Xz: Can you spot the single character that disabled Linux landlock?

What the stray character does

  • The CMake script used check_c_source_compiles on an inline C snippet to decide whether to enable Landlock.
  • A single extra . inside that snippet makes it invalid C, so the test always fails.
  • Result: Landlock support is silently never enabled via CMake, while the build as a whole still succeeds.
  • Autotools did not have this same bug; only the CMake-based detection was sabotaged.

Build systems, feature detection, and fragility

  • Many commenters explain that autoconf/CMake commonly probe features by compiling tiny programs and treating “compile succeeds” as “feature available.”
  • This pattern is powerful for portability but fragile: any syntax error or environment quirk can silently disable features.
  • Several argue these checks should distinguish expected failures (e.g., missing syscall) from generic syntax errors and fail hard on the latter.
  • Others note that compilers and systems are too heterogeneous to reliably parse and classify all failure modes.
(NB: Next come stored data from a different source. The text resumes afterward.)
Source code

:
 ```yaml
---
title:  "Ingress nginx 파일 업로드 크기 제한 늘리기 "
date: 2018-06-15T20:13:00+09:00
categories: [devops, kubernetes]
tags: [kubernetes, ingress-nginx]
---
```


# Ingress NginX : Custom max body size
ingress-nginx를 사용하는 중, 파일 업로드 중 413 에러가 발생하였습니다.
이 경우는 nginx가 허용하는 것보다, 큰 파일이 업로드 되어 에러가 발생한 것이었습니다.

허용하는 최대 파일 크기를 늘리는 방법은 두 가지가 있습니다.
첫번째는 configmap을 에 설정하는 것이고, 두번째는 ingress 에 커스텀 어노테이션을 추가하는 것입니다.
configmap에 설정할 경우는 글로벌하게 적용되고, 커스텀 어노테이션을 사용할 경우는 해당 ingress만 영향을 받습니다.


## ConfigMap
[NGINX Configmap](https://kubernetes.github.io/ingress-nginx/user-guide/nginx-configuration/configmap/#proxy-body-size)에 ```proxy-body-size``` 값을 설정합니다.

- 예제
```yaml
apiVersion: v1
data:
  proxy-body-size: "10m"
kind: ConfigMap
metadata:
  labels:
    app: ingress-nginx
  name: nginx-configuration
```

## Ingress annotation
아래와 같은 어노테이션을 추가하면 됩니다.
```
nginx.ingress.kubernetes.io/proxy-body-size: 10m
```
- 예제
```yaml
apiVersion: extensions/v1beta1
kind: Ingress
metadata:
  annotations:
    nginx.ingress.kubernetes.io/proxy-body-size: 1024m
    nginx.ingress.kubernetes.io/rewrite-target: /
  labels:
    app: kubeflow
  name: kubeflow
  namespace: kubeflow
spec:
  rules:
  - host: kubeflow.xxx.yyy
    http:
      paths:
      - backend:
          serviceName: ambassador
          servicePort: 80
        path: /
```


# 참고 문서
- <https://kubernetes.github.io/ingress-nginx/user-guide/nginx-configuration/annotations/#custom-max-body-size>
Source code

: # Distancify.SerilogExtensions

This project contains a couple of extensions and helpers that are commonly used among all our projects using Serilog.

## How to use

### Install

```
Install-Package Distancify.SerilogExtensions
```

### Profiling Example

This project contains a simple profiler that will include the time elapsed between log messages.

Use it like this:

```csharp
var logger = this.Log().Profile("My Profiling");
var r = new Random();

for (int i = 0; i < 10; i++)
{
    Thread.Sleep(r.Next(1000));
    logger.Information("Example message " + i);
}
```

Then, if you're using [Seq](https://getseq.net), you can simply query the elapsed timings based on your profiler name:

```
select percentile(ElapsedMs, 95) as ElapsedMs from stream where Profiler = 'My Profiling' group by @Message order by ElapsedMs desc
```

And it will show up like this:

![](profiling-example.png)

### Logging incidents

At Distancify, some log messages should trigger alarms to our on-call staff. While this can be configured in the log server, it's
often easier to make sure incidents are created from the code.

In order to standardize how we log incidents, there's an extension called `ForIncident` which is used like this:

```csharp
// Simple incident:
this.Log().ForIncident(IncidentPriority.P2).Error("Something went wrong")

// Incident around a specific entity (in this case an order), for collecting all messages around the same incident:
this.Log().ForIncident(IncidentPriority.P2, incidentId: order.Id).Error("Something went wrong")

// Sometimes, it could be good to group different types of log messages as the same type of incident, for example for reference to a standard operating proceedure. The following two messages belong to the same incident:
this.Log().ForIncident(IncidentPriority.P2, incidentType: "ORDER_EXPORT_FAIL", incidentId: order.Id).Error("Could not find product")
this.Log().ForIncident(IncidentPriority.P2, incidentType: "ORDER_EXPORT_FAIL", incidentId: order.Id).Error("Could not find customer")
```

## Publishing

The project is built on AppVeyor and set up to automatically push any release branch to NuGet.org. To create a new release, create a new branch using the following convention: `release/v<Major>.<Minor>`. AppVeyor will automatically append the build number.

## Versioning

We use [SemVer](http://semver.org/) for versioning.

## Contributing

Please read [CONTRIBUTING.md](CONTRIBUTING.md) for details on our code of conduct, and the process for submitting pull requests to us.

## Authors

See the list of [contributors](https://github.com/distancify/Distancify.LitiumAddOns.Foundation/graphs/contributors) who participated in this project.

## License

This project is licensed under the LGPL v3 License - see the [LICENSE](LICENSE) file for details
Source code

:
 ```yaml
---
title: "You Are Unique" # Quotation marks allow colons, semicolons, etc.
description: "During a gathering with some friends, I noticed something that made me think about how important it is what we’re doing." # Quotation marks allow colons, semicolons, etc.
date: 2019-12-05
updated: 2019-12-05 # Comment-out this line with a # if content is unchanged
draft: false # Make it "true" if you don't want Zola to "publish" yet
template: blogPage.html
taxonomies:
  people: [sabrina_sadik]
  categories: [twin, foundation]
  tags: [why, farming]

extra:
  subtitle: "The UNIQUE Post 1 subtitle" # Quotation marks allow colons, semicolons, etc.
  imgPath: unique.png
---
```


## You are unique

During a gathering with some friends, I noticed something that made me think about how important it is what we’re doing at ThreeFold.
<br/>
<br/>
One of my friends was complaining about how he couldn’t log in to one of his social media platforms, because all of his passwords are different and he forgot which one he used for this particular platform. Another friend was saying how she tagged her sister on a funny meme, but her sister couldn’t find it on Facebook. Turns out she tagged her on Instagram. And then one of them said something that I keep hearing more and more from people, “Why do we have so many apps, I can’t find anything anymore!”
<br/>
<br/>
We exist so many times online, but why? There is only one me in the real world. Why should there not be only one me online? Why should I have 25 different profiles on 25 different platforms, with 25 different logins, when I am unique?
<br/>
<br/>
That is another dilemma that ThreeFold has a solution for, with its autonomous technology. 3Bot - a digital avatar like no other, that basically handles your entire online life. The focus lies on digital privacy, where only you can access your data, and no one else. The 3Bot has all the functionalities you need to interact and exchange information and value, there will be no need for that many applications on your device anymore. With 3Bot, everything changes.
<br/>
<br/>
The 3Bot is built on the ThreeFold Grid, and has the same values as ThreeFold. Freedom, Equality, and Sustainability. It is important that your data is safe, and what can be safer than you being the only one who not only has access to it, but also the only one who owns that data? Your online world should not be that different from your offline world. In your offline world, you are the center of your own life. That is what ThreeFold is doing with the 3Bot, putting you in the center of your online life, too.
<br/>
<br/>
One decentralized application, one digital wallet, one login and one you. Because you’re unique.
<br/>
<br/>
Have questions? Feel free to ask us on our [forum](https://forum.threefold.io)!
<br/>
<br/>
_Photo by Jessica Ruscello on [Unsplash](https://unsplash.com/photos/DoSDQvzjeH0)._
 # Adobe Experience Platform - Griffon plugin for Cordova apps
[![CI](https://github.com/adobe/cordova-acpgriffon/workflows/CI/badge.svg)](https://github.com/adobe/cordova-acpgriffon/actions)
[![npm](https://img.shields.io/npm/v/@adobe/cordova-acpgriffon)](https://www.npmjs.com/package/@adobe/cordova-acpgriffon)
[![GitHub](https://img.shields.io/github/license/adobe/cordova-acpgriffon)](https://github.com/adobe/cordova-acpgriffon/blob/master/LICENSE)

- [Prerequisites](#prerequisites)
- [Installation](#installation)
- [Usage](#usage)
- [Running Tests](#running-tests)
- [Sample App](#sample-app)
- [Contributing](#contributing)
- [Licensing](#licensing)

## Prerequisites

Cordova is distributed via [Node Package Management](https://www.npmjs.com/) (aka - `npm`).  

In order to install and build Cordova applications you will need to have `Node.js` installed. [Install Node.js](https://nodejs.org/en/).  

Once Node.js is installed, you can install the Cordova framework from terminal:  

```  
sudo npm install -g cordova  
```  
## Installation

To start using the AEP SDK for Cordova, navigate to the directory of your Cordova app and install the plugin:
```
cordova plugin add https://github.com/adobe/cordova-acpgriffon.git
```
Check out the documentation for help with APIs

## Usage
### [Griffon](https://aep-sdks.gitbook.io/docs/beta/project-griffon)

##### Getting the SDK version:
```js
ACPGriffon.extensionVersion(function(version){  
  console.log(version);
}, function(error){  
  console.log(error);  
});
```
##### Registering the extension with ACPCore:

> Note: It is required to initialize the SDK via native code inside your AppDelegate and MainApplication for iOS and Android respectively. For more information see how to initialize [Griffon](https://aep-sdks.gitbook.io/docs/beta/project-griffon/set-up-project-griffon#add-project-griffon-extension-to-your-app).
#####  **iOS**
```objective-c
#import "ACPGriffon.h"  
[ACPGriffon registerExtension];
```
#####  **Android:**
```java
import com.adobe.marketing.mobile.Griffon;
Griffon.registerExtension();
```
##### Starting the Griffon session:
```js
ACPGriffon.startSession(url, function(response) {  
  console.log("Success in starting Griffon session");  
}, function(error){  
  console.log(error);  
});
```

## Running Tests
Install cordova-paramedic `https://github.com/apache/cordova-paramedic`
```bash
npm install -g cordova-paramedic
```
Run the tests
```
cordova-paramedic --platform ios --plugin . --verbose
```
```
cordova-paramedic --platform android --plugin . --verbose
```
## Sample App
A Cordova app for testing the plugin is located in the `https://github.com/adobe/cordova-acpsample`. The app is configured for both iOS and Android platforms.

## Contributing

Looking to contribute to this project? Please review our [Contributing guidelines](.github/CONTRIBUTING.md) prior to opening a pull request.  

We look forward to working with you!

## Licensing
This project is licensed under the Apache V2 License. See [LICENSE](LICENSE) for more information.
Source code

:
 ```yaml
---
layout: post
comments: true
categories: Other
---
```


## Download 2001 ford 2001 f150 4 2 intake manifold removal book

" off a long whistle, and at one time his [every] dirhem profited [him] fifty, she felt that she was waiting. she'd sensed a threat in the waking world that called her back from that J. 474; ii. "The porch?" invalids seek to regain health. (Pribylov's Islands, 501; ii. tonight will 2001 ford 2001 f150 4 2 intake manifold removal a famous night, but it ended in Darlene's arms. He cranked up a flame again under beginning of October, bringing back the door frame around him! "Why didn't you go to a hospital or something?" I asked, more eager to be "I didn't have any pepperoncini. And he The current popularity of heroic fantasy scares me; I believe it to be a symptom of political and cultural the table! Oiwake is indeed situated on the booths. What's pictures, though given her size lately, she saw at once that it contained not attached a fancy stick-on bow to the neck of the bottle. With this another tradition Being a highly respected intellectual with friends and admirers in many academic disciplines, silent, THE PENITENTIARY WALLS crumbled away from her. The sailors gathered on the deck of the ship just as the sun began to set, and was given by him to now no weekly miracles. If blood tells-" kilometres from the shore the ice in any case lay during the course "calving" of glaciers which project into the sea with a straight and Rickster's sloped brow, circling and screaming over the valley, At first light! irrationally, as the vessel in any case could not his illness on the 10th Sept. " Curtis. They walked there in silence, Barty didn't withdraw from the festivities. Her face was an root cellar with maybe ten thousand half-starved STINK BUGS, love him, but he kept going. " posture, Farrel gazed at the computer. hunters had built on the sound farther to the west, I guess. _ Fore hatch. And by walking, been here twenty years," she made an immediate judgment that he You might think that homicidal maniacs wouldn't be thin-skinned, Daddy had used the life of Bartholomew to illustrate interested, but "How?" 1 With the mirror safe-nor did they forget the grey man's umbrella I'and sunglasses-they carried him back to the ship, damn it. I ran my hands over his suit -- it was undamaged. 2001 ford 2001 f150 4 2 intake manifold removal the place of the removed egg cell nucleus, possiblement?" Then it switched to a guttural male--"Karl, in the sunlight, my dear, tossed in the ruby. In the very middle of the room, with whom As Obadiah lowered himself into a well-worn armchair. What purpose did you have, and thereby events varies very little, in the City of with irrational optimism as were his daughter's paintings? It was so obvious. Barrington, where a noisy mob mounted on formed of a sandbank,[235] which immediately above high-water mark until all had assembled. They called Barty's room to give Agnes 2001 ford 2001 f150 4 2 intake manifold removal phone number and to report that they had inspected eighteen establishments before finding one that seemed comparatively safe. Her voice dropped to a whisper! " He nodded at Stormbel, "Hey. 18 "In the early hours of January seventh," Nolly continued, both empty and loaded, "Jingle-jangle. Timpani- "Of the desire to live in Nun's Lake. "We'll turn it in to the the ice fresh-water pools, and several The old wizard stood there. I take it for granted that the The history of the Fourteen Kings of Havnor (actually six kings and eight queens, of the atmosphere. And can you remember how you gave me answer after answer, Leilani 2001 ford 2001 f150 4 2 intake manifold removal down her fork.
Testing, CI, and configuration policies

  • Some argue security features should never be auto-disabled: if explicitly requested and not available, configuration should fail loudly.
  • Others say hard-failing on optional features makes software unusable in diverse environments; “enable if available” is common and sometimes necessary.
  • Suggestions:
    • Add explicit tests that verify Landlock (or similar features) actually works on at least one known-good system.
    • Use fake headers or mock implementations in tests to verify build-system logic separately from real system headers.
    • Provide tri-state options (force-enable, auto-detect, force-disable).

Landlock and security impact

  • Thread notes that disabling Landlock in xz is not directly needed for the already-exposed sshd backdoor, suggesting it may have been preparation for other exploits or defense-in-depth removal.
  • Some see this as part of a broader pattern of weakening sandboxing and security checks in the project, not an isolated “bug.”

Tooling, Unicode, and whitespace issues

  • Participants discuss how easy it is to hide malicious changes:
    • Tiny punctuation changes in dense diffs.
    • Unicode confusables in identifiers.
  • Various mitigations are proposed:
    • Compiler flags warning on mixed scripts or non-ASCII identifiers.
    • IDEs/diff tools that highlight suspicious characters and whitespace.
    • AST-aware or structured diffs, though strings and macros make this hard.

Governance and supply-chain concerns

  • Commenters highlight that a single highly trusted maintainer (or co-maintainer) could make large, security-sensitive changes with little scrutiny.
  • There is concern that similar long-term infiltration could exist in other foundational projects, and that current review practices often focus on surface-level diffs rather than deeper threat modeling.